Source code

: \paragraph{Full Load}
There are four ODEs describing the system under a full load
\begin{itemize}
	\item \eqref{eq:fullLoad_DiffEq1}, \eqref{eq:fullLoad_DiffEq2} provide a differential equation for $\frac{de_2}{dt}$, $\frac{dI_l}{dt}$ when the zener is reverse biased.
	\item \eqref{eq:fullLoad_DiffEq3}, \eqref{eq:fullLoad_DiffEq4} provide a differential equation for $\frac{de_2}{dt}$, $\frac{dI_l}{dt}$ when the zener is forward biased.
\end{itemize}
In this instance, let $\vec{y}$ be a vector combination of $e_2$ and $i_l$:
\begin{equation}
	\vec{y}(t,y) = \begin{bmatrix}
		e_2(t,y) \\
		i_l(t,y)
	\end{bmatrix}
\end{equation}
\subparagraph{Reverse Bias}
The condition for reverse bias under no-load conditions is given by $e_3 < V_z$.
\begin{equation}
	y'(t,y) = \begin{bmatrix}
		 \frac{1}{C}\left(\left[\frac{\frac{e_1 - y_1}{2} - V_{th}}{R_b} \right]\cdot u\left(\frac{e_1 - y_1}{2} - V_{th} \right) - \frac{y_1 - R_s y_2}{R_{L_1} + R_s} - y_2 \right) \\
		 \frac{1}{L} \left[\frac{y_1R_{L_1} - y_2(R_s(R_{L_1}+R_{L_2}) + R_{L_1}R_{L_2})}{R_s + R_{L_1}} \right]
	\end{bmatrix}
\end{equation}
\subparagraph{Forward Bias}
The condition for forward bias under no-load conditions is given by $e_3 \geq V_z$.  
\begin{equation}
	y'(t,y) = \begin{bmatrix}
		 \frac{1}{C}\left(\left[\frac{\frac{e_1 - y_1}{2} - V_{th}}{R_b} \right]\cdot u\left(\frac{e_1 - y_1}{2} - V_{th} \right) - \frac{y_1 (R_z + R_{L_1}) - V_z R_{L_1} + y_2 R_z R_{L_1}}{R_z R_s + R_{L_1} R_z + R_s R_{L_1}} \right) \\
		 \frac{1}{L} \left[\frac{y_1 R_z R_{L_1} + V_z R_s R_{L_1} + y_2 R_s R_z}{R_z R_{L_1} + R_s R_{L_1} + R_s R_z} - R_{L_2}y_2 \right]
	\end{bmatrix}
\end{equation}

● TASK INSTRUCTIONS: All the records, from start to finish, are to be repeated exactly.

● EXERCISE SOLUTION:
Source code

: \paragraph{Full Load}
There are four ODEs describing the system under a full load
\begin{itemize}
	\item \eqref{eq:fullLoad_DiffEq1}, \eqref{eq:fullLoad_DiffEq2} provide a differential equation for $\frac{de_2}{dt}$, $\frac{dI_l}{dt}$ when the zener is reverse biased.
	\item \eqref{eq:fullLoad_DiffEq3}, \eqref{eq:fullLoad_DiffEq4} provide a differential equation for $\frac{de_2}{dt}$, $\frac{dI_l}{dt}$ when the zener is forward biased.
\end{itemize}
In this instance, let $\vec{y}$ be a vector combination of $e_2$ and $i_l$:
\begin{equation}
	\vec{y}(t,y) = \begin{bmatrix}
		e_2(t,y) \\
		i_l(t,y)
	\end{bmatrix}
\end{equation}
\subparagraph{Reverse Bias}
The condition for reverse bias under no-load conditions is given by $e_3 < V_z$.
\begin{equation}
	y'(t,y) = \begin{bmatrix}
		 \frac{1}{C}\left(\left[\frac{\frac{e_1 - y_1}{2} - V_{th}}{R_b} \right]\cdot u\left(\frac{e_1 - y_1}{2} - V_{th} \right) - \frac{y_1 - R_s y_2}{R_{L_1} + R_s} - y_2 \right) \\
		 \frac{1}{L} \left[\frac{y_1R_{L_1} - y_2(R_s(R_{L_1}+R_{L_2}) + R_{L_1}R_{L_2})}{R_s + R_{L_1}} \right]
	\end{bmatrix}
\end{equation}
\subparagraph{Forward Bias}
The condition for forward bias under no-load conditions is given by $e_3 \geq V_z$.  
\begin{equation}
	y'(t,y) = \begin{bmatrix}
		 \frac{1}{C}\left(\left[\frac{\frac{e_1 - y_1}{2} - V_{th}}{R_b} \right]\cdot u\left(\frac{e_1 - y_1}{2} - V_{th} \right) - \frac{y_1 (R_z + R_{L_1}) - V_z R_{L_1} + y_2 R_z R_{L_1}}{R_z R_s + R_{L_1} R_z + R_s R_{L_1}} \right) \\
		 \frac{1}{L} \left[\frac{y_1 R_z R_{L_1} + V_z R_s R_{L_1} + y_2 R_s R_z}{R_z R_{L_1} + R_s R_{L_1} + R_s R_z} - R_{L_2}y_2 \right]
	\end{bmatrix}
\end{equation}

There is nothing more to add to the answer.